Florian Pohl, Joris T. Eggenhuisen, Mike Tilston, Matthieu Cartigny

In the ocean, particle-laden gravity flows, turbidity currents, flow in river-like channels across the ocean floor. These submarine channels funnel sediment, nutrients, pollutants and organic carbon into the ocean basins and can extend over 1,000’s of kilometers. At the end of these channels, turbidity currents lose their confinement, decelerate and deposit their sediment load. This is what we read in textbooks. However, sea-floor observations have shown exactly the opposite: turbidity currents are prone to eroding the seafloor upon losing confinement. Such erosion features are commonly linked to a rapid flow transition associated with a hydraulic jump.

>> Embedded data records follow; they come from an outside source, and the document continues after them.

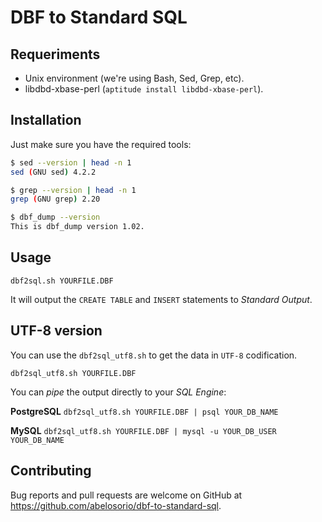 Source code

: # DBF to Standard SQL

## Requeriments

- Unix environment (we're using Bash, Sed, Grep, etc).
- libdbd-xbase-perl (`aptitude install libdbd-xbase-perl`).

## Installation

Just make sure you have the required tools:

```bash
$ sed --version | head -n 1
sed (GNU sed) 4.2.2

$ grep --version | head -n 1
grep (GNU grep) 2.20

$ dbf_dump --version
This is dbf_dump version 1.02.
```

## Usage

`dbf2sql.sh YOURFILE.DBF`

It will output the `CREATE TABLE` and `INSERT` statements to *Standard Output*.

## UTF-8 version

You can use the `dbf2sql_utf8.sh` to get the data in `UTF-8` codification.

`dbf2sql_utf8.sh YOURFILE.DBF`

You can *pipe* the output directly to your *SQL Engine*:

**PostgreSQL**
`dbf2sql_utf8.sh YOURFILE.DBF | psql YOUR_DB_NAME`

**MySQL**
`dbf2sql_utf8.sh YOURFILE.DBF | mysql -u YOUR_DB_USER YOUR_DB_NAME`

## Contributing

Bug reports and pull requests are welcome on GitHub at https://github.com/abelosorio/dbf-to-standard-sql.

This hypothesis has not been validated due to a lack of field measurements and scaling problems that prevented erosional turbidity currents to form in physical experiments. Here we use a state-of-the-art scaling method to produce the first experimental turbidity currents that erode upon leaving a channel. The experiments reveal a novel flow mechanism, here called ‘flow relaxation’ that explains the erosion. Flow relaxation is the rapid, internal flow deformation resulting from the loss of confinement, which enhances basal shearing of the turbidity current, thus promoting local scouring. This flow mechanism provides a new explanation of scour formation at the end of channels and its role in the propagation of submarine channel systems.